# Yves Leconte

In [120]:
import pandas as pd

import torch
import torch.nn as nn
import torch.nn.functional as F
import plotly.express as px
from torch.utils.data import DataLoader
from torch import tensor
from datasets import Dataset
from transformers import BertTokenizer, DistilBertModel, DistilBertConfig
from tqdm.notebook import tqdm

device = torch.device('cuda' if torch.cuda.is_available() else 'cpu')

In [121]:
dataset = pd.read_csv('../data/sentiment_analysis_for_financial_news_[from_kaggle].csv', sep='^([^,]+),', engine='python',encoding='latin-1')
dataset.rename(columns={' Sentence;;;': 'Sentence'}, inplace=True)
dataset.drop(columns=['Unnamed: 0'], inplace=True)

We have an unbalanced dataset, let's derive some inverse-frequency based weights to be used later in the cross entropy loss

In [122]:
dataset['Sentiment'] = dataset['Sentiment'].replace({"\"neutral": 'neutral', "\"positive": 'positive', "\"negative": 'negative'})
dataset['Sentiment'].value_counts()

Sentiment
neutral     2879
positive    1363
negative     604
Name: count, dtype: int64

In [123]:
n_samples = 4846

In [124]:
freq_neutral = dataset['Sentiment'].value_counts()['neutral']/n_samples
freq_positive = dataset['Sentiment'].value_counts()['positive']/n_samples
freq_negative = dataset['Sentiment'].value_counts()['negative']/n_samples

class_weights = [1/freq_negative, 1/freq_positive, 1/freq_neutral]

Let's make the data readable for HuggingFace's Bert based tokenizer

In [125]:
dataset = Dataset.from_pandas(dataset)

In [126]:
dataset

Dataset({
    features: ['Sentiment', 'Sentence'],
    num_rows: 4846
})

In [127]:
tokenizer = BertTokenizer.from_pretrained("bert-base-uncased", do_lower_case=True)

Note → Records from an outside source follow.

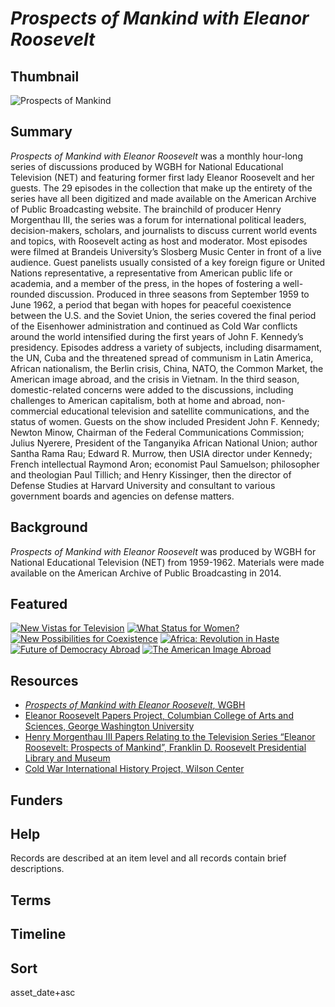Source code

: # <em>Prospects of Mankind with Eleanor Roosevelt</em>

## Thumbnail

![<em>Prospects of Mankind</em>](https://s3.amazonaws.com/americanarchive.org/special-collections/Roosevelt.jpg "Prospects of Mankind")

## Summary

<em>Prospects of Mankind with Eleanor Roosevelt</em> was a monthly hour-long series of discussions produced by WGBH for National Educational Television (NET) and featuring former first lady Eleanor Roosevelt and her guests. The 29 episodes in the collection that make up the entirety of the series have all been digitized and made available on the American Archive of Public Broadcasting website. The brainchild of producer Henry Morgenthau III, the series was a forum for international political leaders, decision-makers, scholars, and journalists to discuss current world events and topics, with Roosevelt acting as host and moderator. Most episodes were filmed at Brandeis University’s Slosberg Music Center in front of a live audience. Guest panelists usually consisted of a key foreign figure or United Nations representative, a representative from American public life or academia, and a member of the press, in the hopes of fostering a well-rounded discussion. Produced in three seasons from September 1959 to June 1962, a period that began with hopes for peaceful coexistence between the U.S. and the Soviet Union, the series covered the final period of the Eisenhower administration and continued as Cold War conflicts around the world intensified during the first years of John F. Kennedy’s presidency. Episodes address a variety of subjects, including disarmament, the UN, Cuba and the threatened spread of communism in Latin America, African nationalism, the Berlin crisis, China, NATO, the Common Market, the American image abroad, and the crisis in Vietnam. In the third season, domestic-related concerns were added to the discussions, including challenges to American capitalism, both at home and abroad, non-commercial educational television and satellite communications, and the status of women. Guests on the show included President John F. Kennedy; Newton Minow, Chairman of the Federal Communications Commission; Julius Nyerere, President of the Tanganyika African National Union; author Santha Rama Rau; Edward R. Murrow, then USIA director under Kennedy; French intellectual Raymond Aron; economist Paul Samuelson; philosopher and theologian Paul Tillich; and Henry Kissinger, then the director of Defense Studies at Harvard University and consultant to various government boards and agencies on defense matters. 

## Background

<em>Prospects of Mankind with Eleanor Roosevelt</em> was produced by WGBH for National Educational Television (NET) from 1959-1962. Materials were made available on the American Archive of Public Broadcasting in 2014.

## Featured

[![New Vistas for Television](https://s3.amazonaws.com/americanarchive.org/special-collections/cpb-aacip_15-451g1x4f-1.jpg)](/catalog/cpb-aacip-15-451g1x4f)
[![What Status for Women?](https://s3.amazonaws.com/americanarchive.org/special-collections/cpb-aacip_15-057cr5nc5k-1.jpg)](/catalog/cpb-aacip_15-057cr5nc5k)
[![New Possibilities for Coexistence](https://s3.amazonaws.com/americanarchive.org/special-collections/cpb-aacip_15-51vdnr5h-1.jpg)](/catalog/cpb-aacip_15-51vdnr5h)
[![Africa: Revolution in Haste](https://s3.amazonaws.com/americanarchive.org/special-collections/cpb-aacip_15-09w0w2sd-1.jpg)](/catalog/cpb-aacip_15-09w0w2sd)
[![Future of Democracy Abroad](https://s3.amazonaws.com/americanarchive.org/special-collections/cpb-aacip_15-21ghxcpv-1.jpg)](/catalog/cpb-aacip_15-21ghxcpv)
 [![The American Image Abroad](https://s3.amazonaws.com/americanarchive.org/special-collections/cpb-aacip_15-17crjp1w-1.jpg)](/catalog/cpb-aacip_15-17crjp1w)

## Resources

- [<em>Prospects of Mankind with Eleanor Roosevelt</em>, WGBH](https://www.pbs.org/wgbh/americanexperience/features/eleanor-prospects-mankind-eleanor-roosevelt/)
- [Eleanor Roosevelt Papers Project, Columbian College of Arts and Sciences, George Washington University](https://erpapers.columbian.gwu.edu/)
- [Henry Morgenthau III Papers Relating to the Television Series “Eleanor Roosevelt: Prospects of Mankind”, Franklin D. Roosevelt Presidential Library and Museum](http://www.fdrlibrary.marist.edu/archives/collections/franklin/index.php?p=collections/findingaid&id=158&q=&rootcontentid=120461)
- [Cold War International History Project, Wilson Center](https://www.wilsoncenter.org/program/cold-war-international-history-project)

## Funders

## Help

Records are described at an item level and all records contain brief descriptions. 

## Terms

## Timeline

## Sort

asset_date+asc


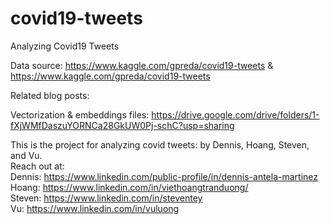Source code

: # covid19-tweets
Analyzing Covid19 Tweets

Data source: https://www.kaggle.com/gpreda/covid19-tweets & https://www.kaggle.com/gpreda/covid19-tweets


Related blog posts: 


Vectorization & embeddings files: https://drive.google.com/drive/folders/1-fXjWMfDaszuYORNCa28GkUW0Pj-schC?usp=sharing


This is the project for analyzing covid tweets: by Dennis, Hoang, Steven, and Vu.    
Reach out at:   
Dennis: https://www.linkedin.com/public-profile/in/dennis-antela-martinez    
Hoang: https://www.linkedin.com/in/viethoangtranduong/    
Steven: https://www.linkedin.com/in/steventey    
Vu: https://www.linkedin.com/in/vuluong 
 
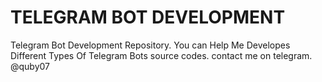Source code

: # TELEGRAM BOT DEVELOPMENT
Telegram Bot Development Repository.
You can Help Me Developes Different Types Of Telegram Bots source codes.
contact me on telegram. @quby07
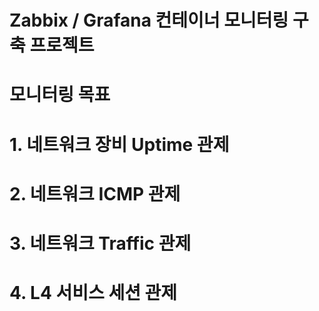 # Zabbix / Grafana 컨테이너 모니터링 구축  프로젝트
# 모니터링 목표
# 1. 네트워크 장비 Uptime 관제
# 2. 네트워크 ICMP 관제
# 3. 네트워크 Traffic 관제
# 4. L4 서비스 세션 관제
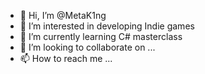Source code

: - 👋 Hi, I’m @MetaK1ng
- 👀 I’m interested in developing Indie games
- 🌱 I’m currently learning C# masterclass
- 💞️ I’m looking to collaborate on ...
- 📫 How to reach me ...

<!---
MetaK1ng/MetaK1ng is a ✨ special ✨ repository because its `README.md` (this file) appears on your GitHub profile.
You can click the Preview link to take a look at your changes.
--->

dataset = dataset.shuffle(seed=2024)

def preprocessing_fn(examples):
    tokenized_batch = tokenizer(
        examples["Sentence"],
        add_special_tokens=False,
        truncation=True,
        max_length=256,
        padding='max_length',
        return_attention_mask=False
    )

    # Using one-hot encoding is very convenient for multi label classification
    labels = torch.tensor([0 if sentiment == 'negative' else 1 if sentiment == 'positive' else 2 for sentiment in examples['Sentiment']])
    one_hot_labels = F.one_hot(labels, num_classes=3).float()
    
    tokenized_batch = {k: tensor(v) for k, v in tokenized_batch.items()}
    tokenized_batch['labels'] = one_hot_labels
    return tokenized_batch


split_dataset = dataset.select(range(n_samples))

tokenized_dataset = split_dataset.map(preprocessing_fn, batched=True)
tokenized_dataset.set_format(type='torch', columns=['input_ids', 'labels'])

train_valid_split = tokenized_dataset.train_test_split(test_size=0.2)

train_dataset = train_valid_split['train']
valid_dataset = train_valid_split['test']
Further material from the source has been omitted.